*** Begin section ***
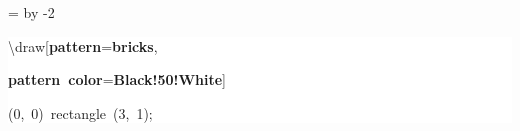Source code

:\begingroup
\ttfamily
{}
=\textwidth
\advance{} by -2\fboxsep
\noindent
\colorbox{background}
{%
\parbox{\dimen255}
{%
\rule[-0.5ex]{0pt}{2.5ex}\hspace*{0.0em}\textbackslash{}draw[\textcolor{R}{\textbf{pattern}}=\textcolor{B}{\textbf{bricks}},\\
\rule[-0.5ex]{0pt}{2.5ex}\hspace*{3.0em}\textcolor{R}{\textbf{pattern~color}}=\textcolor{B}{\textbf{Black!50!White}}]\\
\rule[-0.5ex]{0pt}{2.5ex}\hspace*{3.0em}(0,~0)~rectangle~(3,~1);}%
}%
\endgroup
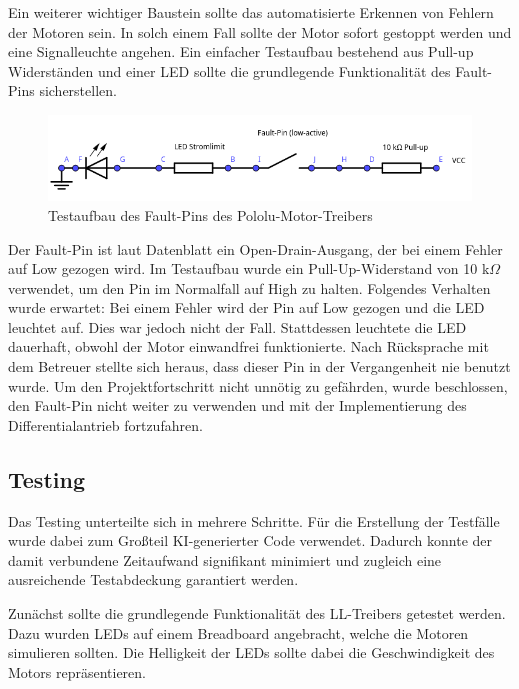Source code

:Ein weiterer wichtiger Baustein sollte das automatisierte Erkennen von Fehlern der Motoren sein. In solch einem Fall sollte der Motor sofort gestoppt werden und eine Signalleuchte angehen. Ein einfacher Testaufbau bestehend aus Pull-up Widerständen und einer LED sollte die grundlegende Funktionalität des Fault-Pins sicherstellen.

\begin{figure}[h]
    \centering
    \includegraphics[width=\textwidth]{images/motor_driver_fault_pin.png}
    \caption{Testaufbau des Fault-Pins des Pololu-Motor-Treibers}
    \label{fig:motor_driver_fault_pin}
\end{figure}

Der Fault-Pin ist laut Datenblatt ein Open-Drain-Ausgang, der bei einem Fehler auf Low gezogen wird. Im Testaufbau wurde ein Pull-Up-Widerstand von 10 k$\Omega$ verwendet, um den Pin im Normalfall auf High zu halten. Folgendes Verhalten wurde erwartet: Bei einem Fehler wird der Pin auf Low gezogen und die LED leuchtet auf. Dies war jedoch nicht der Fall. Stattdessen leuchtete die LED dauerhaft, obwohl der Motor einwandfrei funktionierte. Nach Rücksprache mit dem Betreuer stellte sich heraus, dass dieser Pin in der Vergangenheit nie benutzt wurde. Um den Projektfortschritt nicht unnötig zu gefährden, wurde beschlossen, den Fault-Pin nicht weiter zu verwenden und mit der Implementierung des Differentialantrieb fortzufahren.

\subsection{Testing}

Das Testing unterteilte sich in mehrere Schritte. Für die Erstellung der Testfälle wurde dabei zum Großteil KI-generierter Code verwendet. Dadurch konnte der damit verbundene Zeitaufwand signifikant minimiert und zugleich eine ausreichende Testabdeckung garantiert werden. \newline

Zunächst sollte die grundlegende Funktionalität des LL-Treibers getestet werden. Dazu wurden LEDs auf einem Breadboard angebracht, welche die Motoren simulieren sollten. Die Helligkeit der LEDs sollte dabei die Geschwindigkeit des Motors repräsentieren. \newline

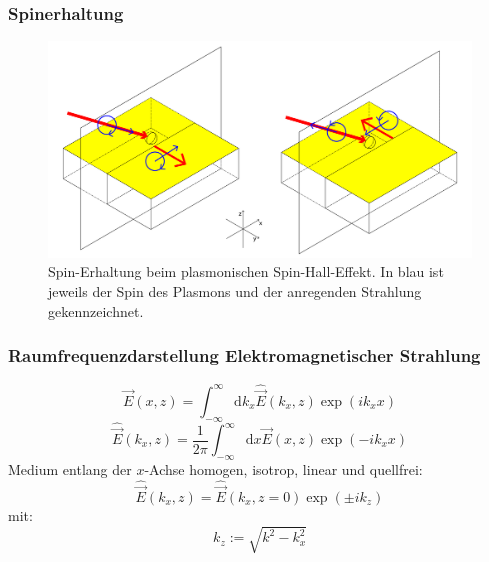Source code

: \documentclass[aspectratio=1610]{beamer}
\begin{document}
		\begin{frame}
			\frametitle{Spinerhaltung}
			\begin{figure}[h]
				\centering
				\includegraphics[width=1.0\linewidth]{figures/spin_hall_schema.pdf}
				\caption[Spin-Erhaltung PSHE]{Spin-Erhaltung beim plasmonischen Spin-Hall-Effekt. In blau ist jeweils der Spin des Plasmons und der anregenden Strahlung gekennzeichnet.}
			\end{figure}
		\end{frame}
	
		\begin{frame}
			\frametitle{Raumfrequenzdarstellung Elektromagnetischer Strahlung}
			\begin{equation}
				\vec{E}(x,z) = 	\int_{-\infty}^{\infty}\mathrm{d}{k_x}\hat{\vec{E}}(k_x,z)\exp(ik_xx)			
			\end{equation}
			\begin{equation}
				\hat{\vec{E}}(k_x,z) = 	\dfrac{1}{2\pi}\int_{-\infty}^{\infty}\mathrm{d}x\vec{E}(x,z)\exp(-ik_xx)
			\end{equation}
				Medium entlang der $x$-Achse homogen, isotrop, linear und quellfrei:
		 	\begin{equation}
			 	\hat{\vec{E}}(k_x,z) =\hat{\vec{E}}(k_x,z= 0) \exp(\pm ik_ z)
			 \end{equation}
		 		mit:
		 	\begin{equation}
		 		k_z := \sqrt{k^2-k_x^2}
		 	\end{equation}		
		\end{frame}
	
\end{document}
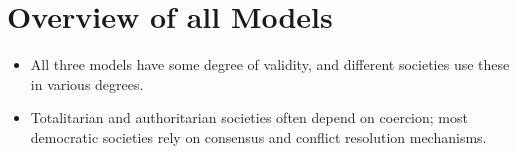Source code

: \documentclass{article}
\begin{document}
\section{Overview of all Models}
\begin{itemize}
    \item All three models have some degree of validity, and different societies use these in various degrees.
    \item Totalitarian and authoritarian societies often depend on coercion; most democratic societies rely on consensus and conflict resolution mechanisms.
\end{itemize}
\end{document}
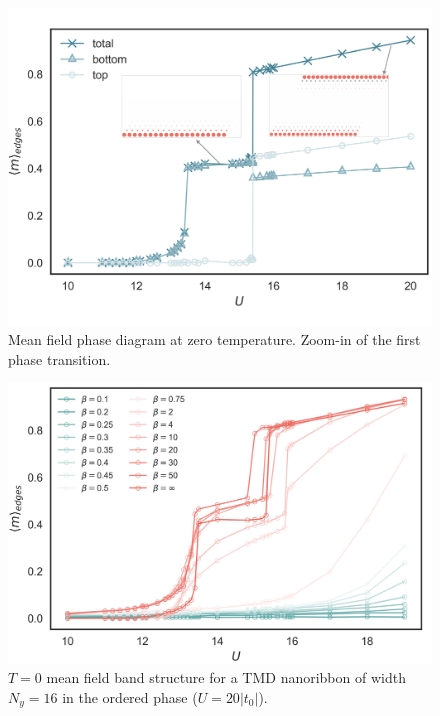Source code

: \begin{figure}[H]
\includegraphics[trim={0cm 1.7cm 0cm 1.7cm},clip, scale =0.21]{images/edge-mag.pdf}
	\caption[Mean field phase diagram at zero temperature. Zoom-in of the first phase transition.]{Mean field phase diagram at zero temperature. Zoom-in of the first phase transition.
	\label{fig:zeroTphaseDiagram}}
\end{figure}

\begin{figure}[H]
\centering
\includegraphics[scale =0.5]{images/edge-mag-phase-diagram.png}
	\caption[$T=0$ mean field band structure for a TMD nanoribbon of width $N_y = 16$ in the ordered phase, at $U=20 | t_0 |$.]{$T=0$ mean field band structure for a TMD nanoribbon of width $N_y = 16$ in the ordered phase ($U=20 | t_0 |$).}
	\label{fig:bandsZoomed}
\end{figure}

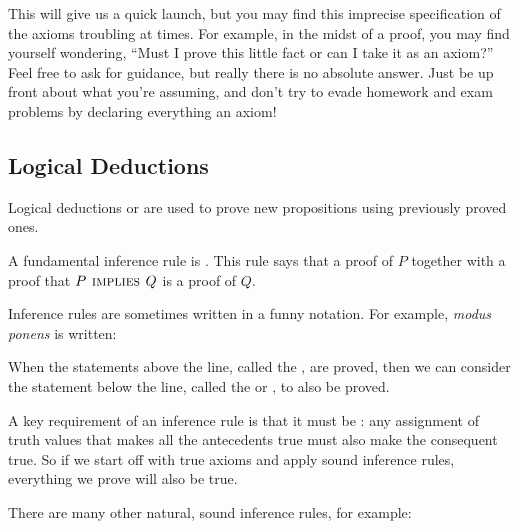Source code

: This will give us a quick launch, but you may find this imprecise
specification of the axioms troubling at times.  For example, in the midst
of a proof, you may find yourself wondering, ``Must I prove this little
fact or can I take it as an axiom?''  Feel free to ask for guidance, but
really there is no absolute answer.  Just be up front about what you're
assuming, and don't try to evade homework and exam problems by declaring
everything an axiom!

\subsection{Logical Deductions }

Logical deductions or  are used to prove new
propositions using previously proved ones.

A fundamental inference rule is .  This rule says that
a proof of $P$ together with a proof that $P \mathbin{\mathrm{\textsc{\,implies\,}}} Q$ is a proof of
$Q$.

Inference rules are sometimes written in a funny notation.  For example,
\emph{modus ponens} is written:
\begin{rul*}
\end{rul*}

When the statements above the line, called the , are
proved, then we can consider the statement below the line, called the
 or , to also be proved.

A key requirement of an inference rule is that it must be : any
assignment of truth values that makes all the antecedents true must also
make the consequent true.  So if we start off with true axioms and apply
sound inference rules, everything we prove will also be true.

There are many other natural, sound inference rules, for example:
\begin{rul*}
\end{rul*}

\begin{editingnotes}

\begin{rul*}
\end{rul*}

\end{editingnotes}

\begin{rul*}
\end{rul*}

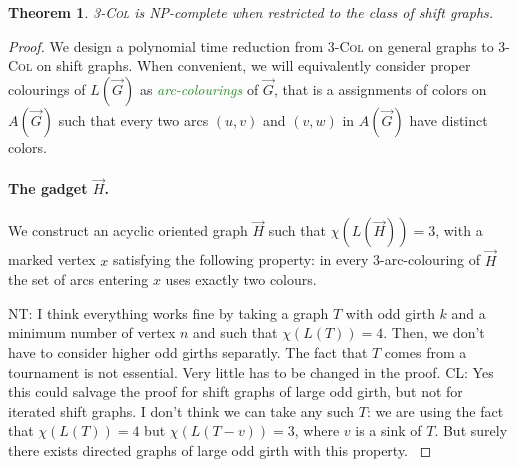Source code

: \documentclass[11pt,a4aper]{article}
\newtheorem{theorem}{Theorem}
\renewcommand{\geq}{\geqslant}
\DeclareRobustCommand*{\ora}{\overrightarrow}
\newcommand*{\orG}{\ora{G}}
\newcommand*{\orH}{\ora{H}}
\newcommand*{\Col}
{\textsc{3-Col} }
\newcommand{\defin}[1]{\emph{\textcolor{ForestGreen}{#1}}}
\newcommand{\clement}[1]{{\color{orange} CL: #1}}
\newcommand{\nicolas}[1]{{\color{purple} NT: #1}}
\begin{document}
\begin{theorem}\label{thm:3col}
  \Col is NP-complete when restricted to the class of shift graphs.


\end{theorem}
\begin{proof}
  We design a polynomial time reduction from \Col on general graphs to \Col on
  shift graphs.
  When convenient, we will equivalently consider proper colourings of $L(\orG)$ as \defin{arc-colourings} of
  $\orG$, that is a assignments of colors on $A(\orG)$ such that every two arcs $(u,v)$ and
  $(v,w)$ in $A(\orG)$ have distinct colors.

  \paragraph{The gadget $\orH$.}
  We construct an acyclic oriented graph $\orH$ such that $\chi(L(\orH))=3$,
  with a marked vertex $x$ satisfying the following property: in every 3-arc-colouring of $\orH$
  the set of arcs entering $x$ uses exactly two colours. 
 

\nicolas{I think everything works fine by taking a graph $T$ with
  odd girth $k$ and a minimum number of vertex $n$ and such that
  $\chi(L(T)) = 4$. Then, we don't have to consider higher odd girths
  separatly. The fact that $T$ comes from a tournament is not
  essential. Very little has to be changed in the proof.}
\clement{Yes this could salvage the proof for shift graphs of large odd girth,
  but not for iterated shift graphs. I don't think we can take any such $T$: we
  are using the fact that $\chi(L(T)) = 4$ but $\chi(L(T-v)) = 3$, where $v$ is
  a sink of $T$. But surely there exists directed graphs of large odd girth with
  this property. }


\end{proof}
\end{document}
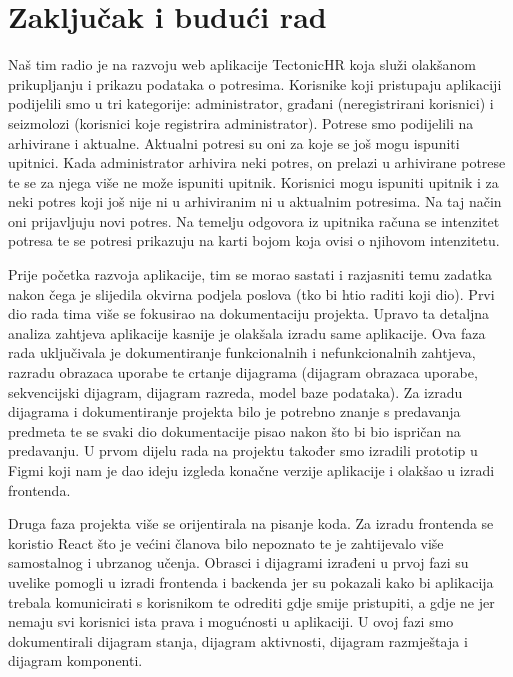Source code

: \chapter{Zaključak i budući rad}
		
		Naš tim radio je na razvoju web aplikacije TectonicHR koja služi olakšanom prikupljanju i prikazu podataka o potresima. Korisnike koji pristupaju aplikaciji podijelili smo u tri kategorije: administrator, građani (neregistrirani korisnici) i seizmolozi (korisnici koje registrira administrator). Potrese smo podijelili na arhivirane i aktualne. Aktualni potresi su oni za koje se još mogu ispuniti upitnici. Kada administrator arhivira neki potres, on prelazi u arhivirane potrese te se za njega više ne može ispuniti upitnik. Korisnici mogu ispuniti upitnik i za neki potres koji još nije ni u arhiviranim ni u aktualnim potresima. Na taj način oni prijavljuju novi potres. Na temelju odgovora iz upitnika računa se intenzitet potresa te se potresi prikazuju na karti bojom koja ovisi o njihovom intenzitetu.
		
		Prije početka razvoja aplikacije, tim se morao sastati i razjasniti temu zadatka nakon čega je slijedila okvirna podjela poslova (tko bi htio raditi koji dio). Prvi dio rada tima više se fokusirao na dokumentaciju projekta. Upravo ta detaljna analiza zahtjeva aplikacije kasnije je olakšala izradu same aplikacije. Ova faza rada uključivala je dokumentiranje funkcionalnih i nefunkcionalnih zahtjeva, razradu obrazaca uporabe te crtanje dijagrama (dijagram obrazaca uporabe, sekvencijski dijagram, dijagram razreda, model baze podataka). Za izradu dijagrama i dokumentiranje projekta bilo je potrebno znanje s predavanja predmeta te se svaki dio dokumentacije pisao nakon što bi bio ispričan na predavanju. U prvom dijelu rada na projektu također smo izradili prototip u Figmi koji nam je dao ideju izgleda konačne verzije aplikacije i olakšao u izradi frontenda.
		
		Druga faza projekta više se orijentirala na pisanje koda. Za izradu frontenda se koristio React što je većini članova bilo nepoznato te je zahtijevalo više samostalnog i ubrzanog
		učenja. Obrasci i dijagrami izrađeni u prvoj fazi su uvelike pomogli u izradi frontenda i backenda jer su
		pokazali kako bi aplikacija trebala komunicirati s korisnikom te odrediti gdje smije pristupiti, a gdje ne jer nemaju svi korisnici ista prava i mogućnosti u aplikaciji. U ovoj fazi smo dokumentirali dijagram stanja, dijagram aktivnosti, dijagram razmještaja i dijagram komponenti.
*** End section ***
• [WHAT YOU NEED TO DO]:
Retrieve each line from the records above where the word "korisnici" occurs.

• [ANSWER AREA]:
		Naš tim radio je na razvoju web aplikacije TectonicHR koja služi olakšanom prikupljanju i prikazu podataka o potresima. Korisnike koji pristupaju aplikaciji podijelili smo u tri kategorije: administrator, građani (neregistrirani korisnici) i seizmolozi (korisnici koje registrira administrator). Potrese smo podijelili na arhivirane i aktualne. Aktualni potresi su oni za koje se još mogu ispuniti upitnici. Kada administrator arhivira neki potres, on prelazi u arhivirane potrese te se za njega više ne može ispuniti upitnik. Korisnici mogu ispuniti upitnik i za neki potres koji još nije ni u arhiviranim ni u aktualnim potresima. Na taj način oni prijavljuju novi potres. Na temelju odgovora iz upitnika računa se intenzitet potresa te se potresi prikazuju na karti bojom koja ovisi o njihovom intenzitetu.
		pokazali kako bi aplikacija trebala komunicirati s korisnikom te odrediti gdje smije pristupiti, a gdje ne jer nemaju svi korisnici ista prava i mogućnosti u aplikaciji. U ovoj fazi smo dokumentirali dijagram stanja, dijagram aktivnosti, dijagram razmještaja i dijagram komponenti.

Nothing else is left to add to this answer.